Viktor no entendía por qué se sentía tan ansioso. Lo que dijo podía hacerlo importar menos. Fingir que solo quería asustarla. O que era parte de un kink suyo. Que era fan de Crepúsculo. Algo. Pero esa chica, Leah, lo estaba haciendo sudar de lo acorralado que se sentía.
Había metido la pata.
Leah respiro profundo otra vez. Contó hasta diez, y habló.
-Yo…
-Pruébalo -le exigió Viktor.
Leah levantó sus brazos en duda.
-¿Cómo? ¡Estamos en público! -le gritó.
Viktor negó con su cabeza.
-No me importa. Haz algo. Alguna gracia de lobo.
-¡No tengo que probarte nada!
Viktor caminó en círculos.
-Me niego a creerlo. Me niego. -Negó con la cabeza de nuevo- No puede ser.
-Es en serio. -Le dijo Leah cruzando los brazos.
Viktor la tomó de los brazos y la sacudió.
-¡¿Por qué me dijiste?! -la acusó paniqueado.
-¡Tú me dijiste que eras vampiro! -le reprochó Leah de regreso con un puchero.
-¡Pensé que estabas borracha!
Leah resopló cuando Viktor la soltó.
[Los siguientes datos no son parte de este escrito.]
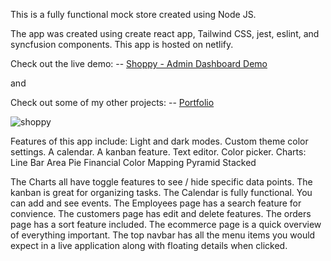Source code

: This is a fully functional mock store created using Node JS.

The app was created using create react app, Tailwind CSS, jest, eslint, and syncfusion components.
This app is hosted on netlify.

Check out the live demo:
-- [Shoppy - Admin Dashboard Demo](https://kersh-syncfusion-dashboard.netlify.app/)

and

Check out some of my other projects:
-- [Portfolio](https://portfolio.kershdigital.com)

![shoppy](https://github.com/theElephants/shoppy-admin-dashboard/assets/50935468/564d9cdc-84c1-4dec-b648-60b62a1e3950)

Features of this app include:
Light and dark modes.
Custom theme color settings.
A calendar.
A kanban feature.
Text editor.
Color picker.
Charts:
Line
Bar
Area
Pie
Financial
Color Mapping
Pyramid
Stacked

The Charts all have toggle features to see / hide specific data points.
The kanban is great for organizing tasks.
The Calendar is fully functional. You can add and see events.
The Employees page has a search feature for convience.
The customers page has edit and delete features.
The orders page has a sort feature included.
The ecommerce page is a quick overview of everything important.
The top navbar has all the menu items you would expect in a live application along with floating details when clicked.
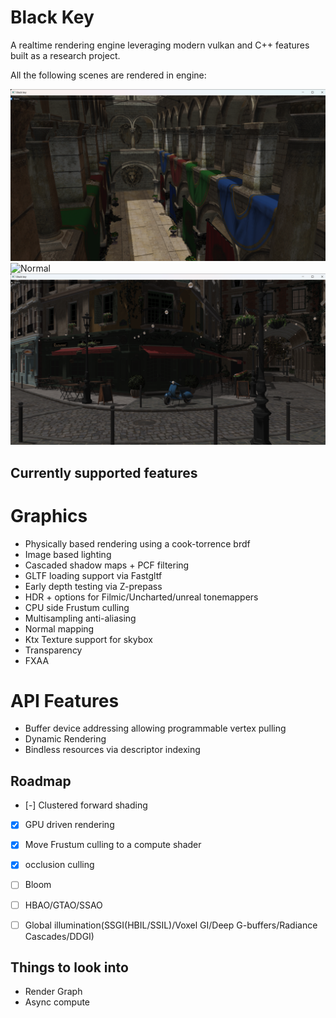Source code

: # Black Key


A realtime rendering engine leveraging modern vulkan and C++ features built as a research project.

All the following scenes are rendered in engine:


![Sponza](images/sponza.png)
![Normal](images/normal.png)
![Bistro](images/bistro.png)

## Currently supported features

# Graphics
* Physically based rendering using a cook-torrence brdf
* Image based lighting
* Cascaded shadow maps + PCF filtering
* GLTF loading support via Fastgltf
* Early depth testing via Z-prepass
* HDR + options for Filmic/Uncharted/unreal tonemappers
* CPU side Frustum culling
* Multisampling anti-aliasing
* Normal mapping
* Ktx Texture support for skybox
* Transparency
* FXAA

# API Features
* Buffer device addressing allowing programmable vertex pulling
* Dynamic Rendering
* Bindless resources via descriptor indexing

##  Roadmap
* [-] Clustered forward shading
* [x] GPU driven rendering
* [x] Move Frustum culling to a compute shader
* [x] occlusion culling
* [ ] Bloom
* [ ] HBAO/GTAO/SSAO
* [ ] Global illumination(SSGI(HBIL/SSIL)/Voxel GI/Deep G-buffers/Radiance Cascades/DDGI)


## Things to look into
* Render Graph
* Async compute


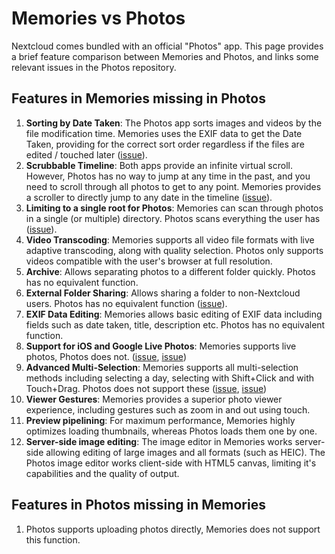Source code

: # Memories vs Photos

Nextcloud comes bundled with an official "Photos" app. This page provides a brief feature comparison between Memories and Photos, and links some relevant issues in the Photos repository.

## Features in Memories missing in Photos

1. **Sorting by Date Taken**: The Photos app sorts images and videos by the file modification time. Memories uses the EXIF data to get the Date Taken, providing for the correct sort order regardless if the files are edited / touched later ([issue](https://github.com/nextcloud/photos/issues/87)).
1. **Scrubbable Timeline**: Both apps provide an infinite virtual scroll. However, Photos has no way to jump at any time in the past, and you need to scroll through all photos to get to any point. Memories provides a scroller to directly jump to any date in the timeline ([issue](https://github.com/nextcloud/photos/issues/426)).
1. **Limiting to a single root for Photos**: Memories can scan through photos in a single (or multiple) directory. Photos scans everything the user has ([issue](https://github.com/nextcloud/photos/issues/141)).
1. **Video Transcoding**: Memories supports all video file formats with live adaptive transcoding, along with quality selection. Photos only supports videos compatible with the user's browser at full resolution.
1. **Archive**: Allows separating photos to a different folder quickly. Photos has no equivalent function.
1. **External Folder Sharing**: Allows sharing a folder to non-Nextcloud users. Photos has no equivalent function ([issue](https://github.com/nextcloud/photos/issues/236)).
1. **EXIF Data Editing**: Memories allows basic editing of EXIF data including fields such as date taken, title, description etc. Photos has no equivalent function.
1. **Support for iOS and Google Live Photos**: Memories supports live photos, Photos does not. ([issue](https://github.com/nextcloud/photos/issues/344), [issue](https://github.com/nextcloud/photos/issues/365))
1. **Advanced Multi-Selection**: Memories supports all multi-selection methods including selecting a day, selecting with Shift+Click and with Touch+Drag. Photos does not support these ([issue](https://github.com/nextcloud/photos/issues/1154), [issue](https://github.com/nextcloud/photos/issues/83))
1. **Viewer Gestures**: Memories provides a superior photo viewer experience, including gestures such as zoom in and out using touch.
1. **Preview pipelining**: For maximum performance, Memories highly optimizes loading thumbnails, whereas Photos loads them one by one.
1. **Server-side image editing**: The image editor in Memories works server-side allowing editing of large images and all formats (such as HEIC). The Photos image editor works client-side with HTML5 canvas, limiting it's capabilities and the quality of output.

## Features in Photos missing in Memories

1. Photos supports uploading photos directly, Memories does not support this function.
Le tomó unos instantes, pero al final dejó de moverse y se recargó de nuevo en la pared. Leah lo miró preocupada, le dio un segundo más y luego habló.
-Acaso tú… ¿Siempre le dices a las chicas que eres un vampiro?
Viktor estaba mirando al suelo. Se encogió de hombros.
-Las chicas aman a los vampiros -Levantó su mirada a ella- Pero usualmente están borrachas, así que obviamente creen que estoy jugando.
-Oye, no me reclames con ese tono -le exigió Leah- Debiste guardártelo. ¡¿Acaso parece que me gusta Crepúsculo o Vampire Diaries?!
Viktor rodó sus ojos.
-Cómo sea. Está hecho. Tú me dijiste que eres un… una mujer lobo así que… Se cumplió tu deseo. -Avanzó a ella hasta quedar frente a frente- Vas a conocerme.
Leah lo miró confundida. Viktor la miró, hasta que lanzó su cabeza hacia atrás en impaciencia.
-Tu teléfono.
-Oh. Claro.
Leah sacó su teléfono de su bolsa, lo desbloqueó y se lo dio. Viktor se tomó unos segundos y luego se lo entregó de vuelta.
-Ya tienes mi Instagram.
Le dio una sonrisa cínica y se encaminó hacia la calle principal.
-Debí presentir que eras diferente. -Le dijo mientras avanzaba- Eres rara. Pero no rara “diferente a las demás”, eres rara “rara”. -Volteó hacia atrás para verla con una sonrisa burlona- Como una furry.
Leah se quedó quieta un segundo mientras los veía avanzar. Momentos después logró reaccionar.
-¡No te burles de los furries! -le gritó ella- Que yo parezco uno cuando estoy en modo híbrida…
Viktor ya estaba demasiado lejos para escucharla. Pero ahora Leah, con su conocimiento de que es vampiro, supo que él solo fingió no escucharla.
Ella empezó a caminar al café cuando el sonido de notificación sonó en su celular. Tenía un nuevo seguidor.